Planned Parenthood’s exit from the federal Title X family planning program has spurred an array of allies to sound alarms about “millions of women” losing access to cancer screenings and birth control. The charge is baseless and absurd.
Women will still have many providers and facilities from which to obtain health care and contraception if Planned Parenthood is no longer an option. Federally qualified health clinics and other rural and community health centers outnumber Planned Parenthood clinics by as much as 20 to one and they offer many services that Planned Parenthood does not: mammograms, immunizations, and care for medical disorders such as diabetes, hypertension, hypercholesterolemia, and hypothyroidism. A woman is more than a uterus, and these clinics can more holistically care for women and their families.
Planned Parenthood deceptively states that these clinics will be unable to handle the large volumes of women who can no longer receive care at Planned Parenthood. Yet their vast “spin machine” cannot obscure the data that is found easily in their annual report. All of Planned Parenthood’s services except abortion have been decreasing steadily over recent years. Women have already voted with their feet and begun to attend other family planning centers that also receive government funding but are not connected with the stigma of abortion.
If funding is diverted to organizations such as these, they have the infrastructure already in place to increase services expediently. It should also be emphasized that the large numbers of women who receive Medicaid, Medicare, Affordable Care Act plans, and other private insurances can be cared for by any private gynecologist, as nearly all physicians will accept these plans. These women are not limited to a clinic that receives Title X funding. Moreover, if Planned Parenthood has its way and succeeds in making the acquisition of contraceptives only a phone app away, women will not be limited to a clinic at all.
Sadly, the only deterrent to rapid and efficient redistribution of women’s care to other available women’s health organizations is the misinformation about Title X initiated by Planned Parenthood and spread without investigation by complicit news organizations. Some clinics that do not provide abortion have stated that they will not accept Title X funding because it imposes a “gag rule” and inserts the government into the physician-patient relationship. It is not true that there is a “gag rule.” The Protect Life rule clearly states that abortion can be mentioned as one of the options for managing an unintended pregnancy, but it must not be promoted. An abortion provider can be included on a list of those providing pregnancy services, but abortion cannot be encouraged.

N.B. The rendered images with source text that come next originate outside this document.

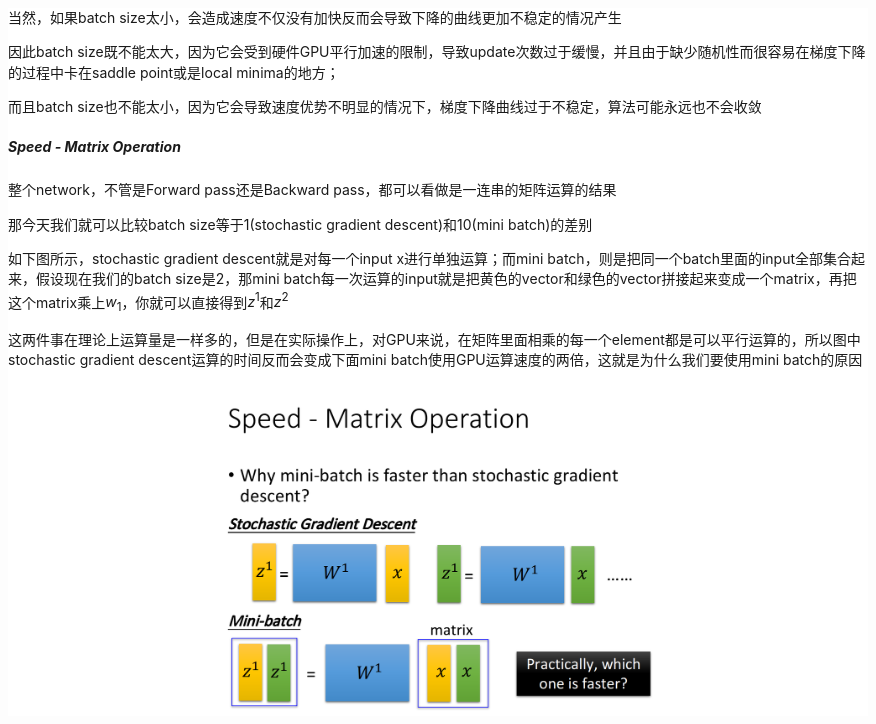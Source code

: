 当然，如果batch size太小，会造成速度不仅没有加快反而会导致下降的曲线更加不稳定的情况产生

因此batch size既不能太大，因为它会受到硬件GPU平行加速的限制，导致update次数过于缓慢，并且由于缺少随机性而很容易在梯度下降的过程中卡在saddle point或是local minima的地方；

而且batch size也不能太小，因为它会导致速度优势不明显的情况下，梯度下降曲线过于不稳定，算法可能永远也不会收敛

##### Speed - Matrix Operation

整个network，不管是Forward pass还是Backward pass，都可以看做是一连串的矩阵运算的结果

那今天我们就可以比较batch size等于1(stochastic gradient descent)和10(mini batch)的差别

如下图所示，stochastic gradient descent就是对每一个input x进行单独运算；而mini batch，则是把同一个batch里面的input全部集合起来，假设现在我们的batch size是2，那mini batch每一次运算的input就是把黄色的vector和绿色的vector拼接起来变成一个matrix，再把这个matrix乘上$w_1$，你就可以直接得到$z^1$和$z^2$

这两件事在理论上运算量是一样多的，但是在实际操作上，对GPU来说，在矩阵里面相乘的每一个element都是可以平行运算的，所以图中stochastic gradient descent运算的时间反而会变成下面mini batch使用GPU运算速度的两倍，这就是为什么我们要使用mini batch的原因

<center><img src="ML2020.assets/matrix-speed.png" width="50%;" /></center>

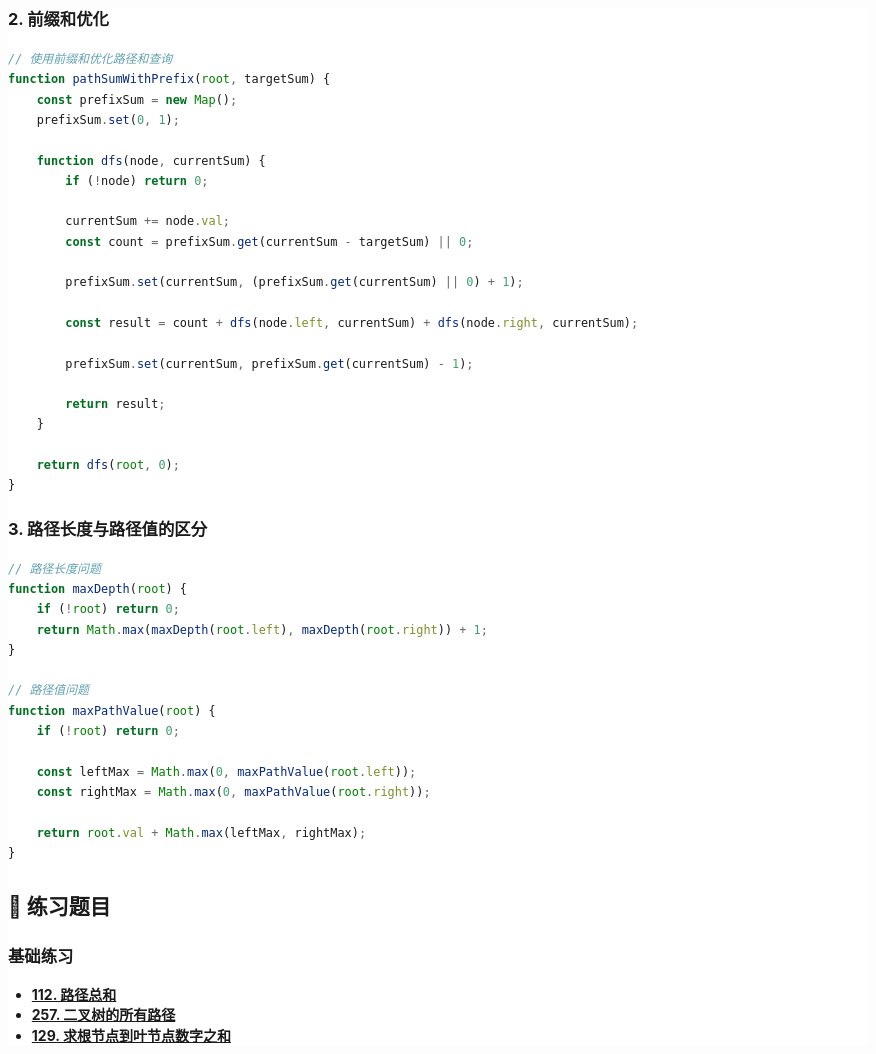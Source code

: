 ### 2. 前缀和优化

```javascript
// 使用前缀和优化路径和查询
function pathSumWithPrefix(root, targetSum) {
    const prefixSum = new Map();
    prefixSum.set(0, 1);
    
    function dfs(node, currentSum) {
        if (!node) return 0;
        
        currentSum += node.val;
        const count = prefixSum.get(currentSum - targetSum) || 0;
        
        prefixSum.set(currentSum, (prefixSum.get(currentSum) || 0) + 1);
        
        const result = count + dfs(node.left, currentSum) + dfs(node.right, currentSum);
        
        prefixSum.set(currentSum, prefixSum.get(currentSum) - 1);
        
        return result;
    }
    
    return dfs(root, 0);
}
```

### 3. 路径长度与路径值的区分

```javascript
// 路径长度问题
function maxDepth(root) {
    if (!root) return 0;
    return Math.max(maxDepth(root.left), maxDepth(root.right)) + 1;
}

// 路径值问题
function maxPathValue(root) {
    if (!root) return 0;
    
    const leftMax = Math.max(0, maxPathValue(root.left));
    const rightMax = Math.max(0, maxPathValue(root.right));
    
    return root.val + Math.max(leftMax, rightMax);
}
```

## 🎯 练习题目

### 基础练习
- **[112. 路径总和](https://leetcode.cn/problems/path-sum/)**
- **[257. 二叉树的所有路径](https://leetcode.cn/problems/binary-tree-paths/)**
- **[129. 求根节点到叶节点数字之和](https://leetcode.cn/problems/sum-root-to-leaf-numbers/)**
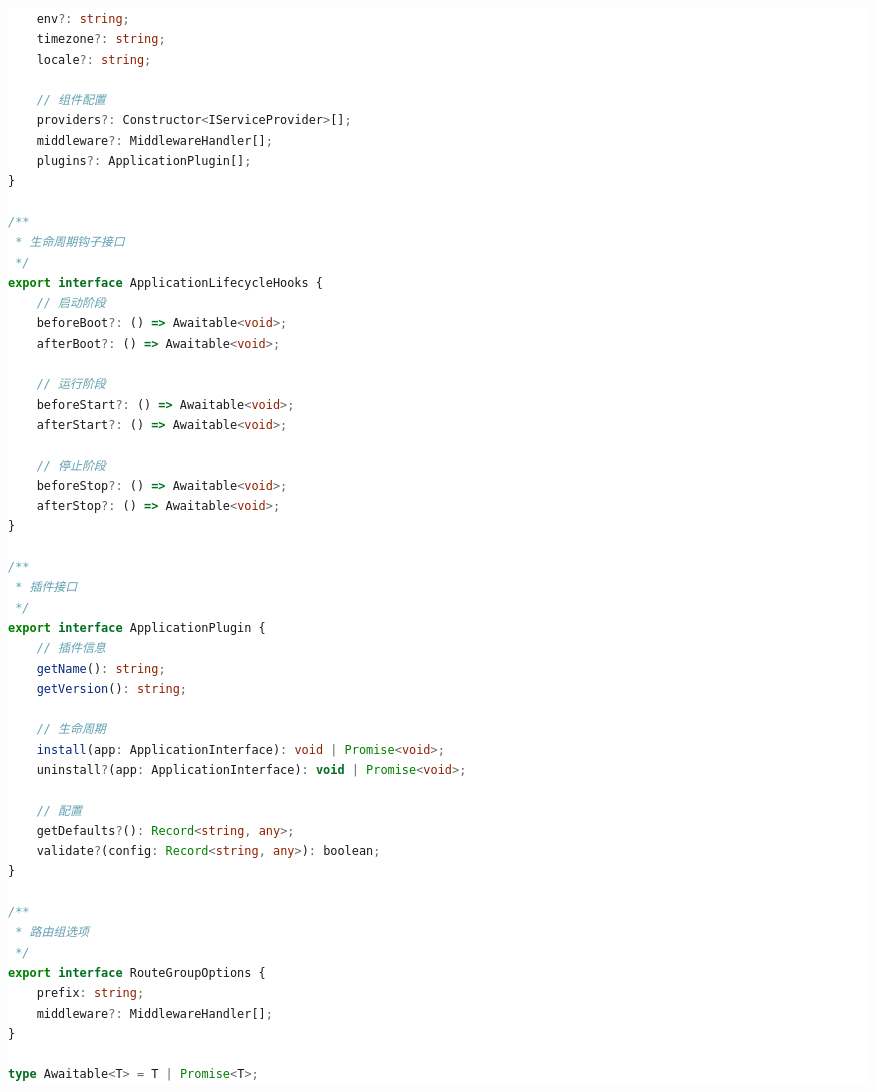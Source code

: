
 ```typescript
    env?: string;
    timezone?: string;
    locale?: string;

    // 组件配置
    providers?: Constructor<IServiceProvider>[];
    middleware?: MiddlewareHandler[];
    plugins?: ApplicationPlugin[];
}

/**
 * 生命周期钩子接口
 */
export interface ApplicationLifecycleHooks {
    // 启动阶段
    beforeBoot?: () => Awaitable<void>;
    afterBoot?: () => Awaitable<void>;

    // 运行阶段
    beforeStart?: () => Awaitable<void>;
    afterStart?: () => Awaitable<void>;

    // 停止阶段
    beforeStop?: () => Awaitable<void>;
    afterStop?: () => Awaitable<void>;
}

/**
 * 插件接口
 */
export interface ApplicationPlugin {
    // 插件信息
    getName(): string;
    getVersion(): string;

    // 生命周期
    install(app: ApplicationInterface): void | Promise<void>;
    uninstall?(app: ApplicationInterface): void | Promise<void>;

    // 配置
    getDefaults?(): Record<string, any>;
    validate?(config: Record<string, any>): boolean;
}

/**
 * 路由组选项
 */
export interface RouteGroupOptions {
    prefix: string;
    middleware?: MiddlewareHandler[];
}

type Awaitable<T> = T | Promise<T>;
```
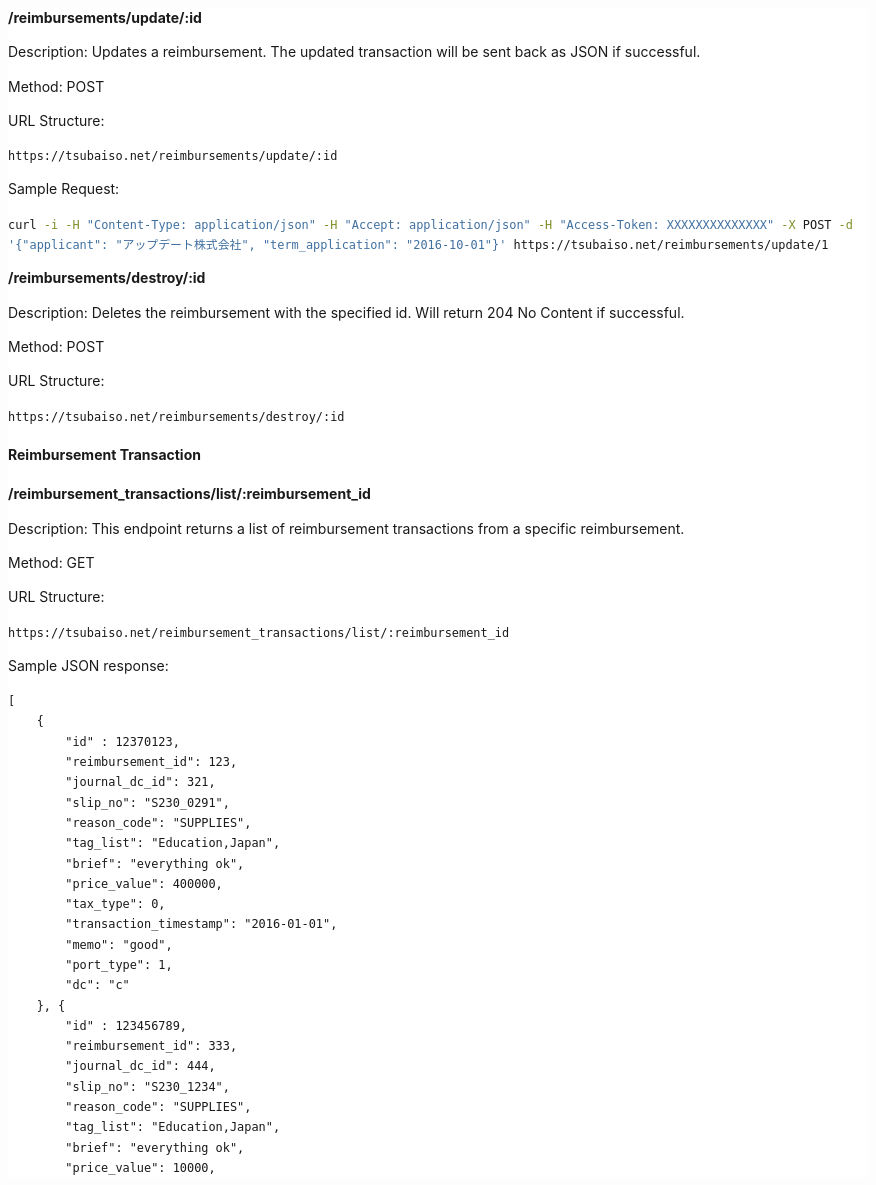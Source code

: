 **/reimbursements/update/:id**

Description: Updates a reimbursement. The updated transaction will be sent back as JSON if successful.

Method: POST

URL Structure:
```sh
https://tsubaiso.net/reimbursements/update/:id
```

Sample Request:
``` sh
curl -i -H "Content-Type: application/json" -H "Accept: application/json" -H "Access-Token: XXXXXXXXXXXXXX" -X POST -d '{"applicant": "アップデート株式会社", "term_application": "2016-10-01"}' https://tsubaiso.net/reimbursements/update/1
```

**/reimbursements/destroy/:id**

Description: Deletes the reimbursement with the specified id. Will return 204 No Content if successful.

Method: POST

URL Structure:
```sh
https://tsubaiso.net/reimbursements/destroy/:id
```

#### Reimbursement Transaction

**/reimbursement_transactions/list/:reimbursement_id**

Description: This endpoint returns a list of reimbursement transactions from a specific reimbursement.

Method: GET

URL Structure:
```sh
https://tsubaiso.net/reimbursement_transactions/list/:reimbursement_id
```

Sample JSON response:
```
[
    {
        "id" : 12370123,
        "reimbursement_id": 123,
        "journal_dc_id": 321,
        "slip_no": "S230_0291",
        "reason_code": "SUPPLIES",
        "tag_list": "Education,Japan",
        "brief": "everything ok",
        "price_value": 400000,
        "tax_type": 0,
        "transaction_timestamp": "2016-01-01",
        "memo": "good",
        "port_type": 1,
        "dc": "c"
    }, {
        "id" : 123456789,
        "reimbursement_id": 333,
        "journal_dc_id": 444,
        "slip_no": "S230_1234",
        "reason_code": "SUPPLIES",
        "tag_list": "Education,Japan",
        "brief": "everything ok",
        "price_value": 10000,
```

Planned Parenthood’s annual report consistently shows that 96-97% of their post conception services are abortions. Clearly, abortion is “promoted” at Planned Parenthood. A “referral” for abortion is not necessary because abortions are usually privately funded. A referral would imply that the health care provider considers abortion a medically necessary service. Ending a normal physiologic process is not healthcare.
Additionally, it should be noted that governmental intrusion in the physician-patient relationship is nothing new. Insurance companies (including government-sponsored insurance) have for years been dictating to physicians the tests they can order, the drugs they can prescribe, and the procedures they can perform. It is hypocritical that pro-choice medical organizations that have long advocated for government intervention in paying for healthcare are suddenly upset that the government will no longer indirectly subsidize the medically unnecessary social intervention of abortion.
News organizations must set aside their biases and accurately educate the American public and misinformed women’s clinics about what the new Title X rules require. An example of the adverse outcomes for women due to media misinformation can be found in Texas. In 2011, the legislature substantially decreased women’s health funding in an attempt to divert funding from Planned Parenthood. Unfortunately, this also impacted non-abortion providing women’s health clinics. The state recognized their error, and women’s health funding has substantially increased in every legislative session since. Currently, women’s health funding has nearly tripled since the baseline before the cuts.
Yet the media still bemoan the (long-ago) cuts in funding, but often do not mention that there is now a large amount of funding available and women’s health indicators are much improved. Obstetrician-gynecologists in this state still (eight years later) encounter underprivileged women who do not seek contraception because they assume there is no funding available. It would be a shame if the Planned Parenthood-driven misinformation causes women and worthy clinics not to pursue the generous funding that is available to provide reliable contraception and prevent unintended pregnancies.
Planned Parenthood and its abortion-laden program is far from the only alternative women have in my state and across the country. The good news is that women now have more and better options than going to America’s abortion giant.
Ingrid Skop, M.D., is an ob-gyn who practices in San Antonio, Texas. Dr. Skop sits on the board of the American Association of Pro-Life Ob-Gyns and is an associate scholar with the Charlotte Lozier Institute.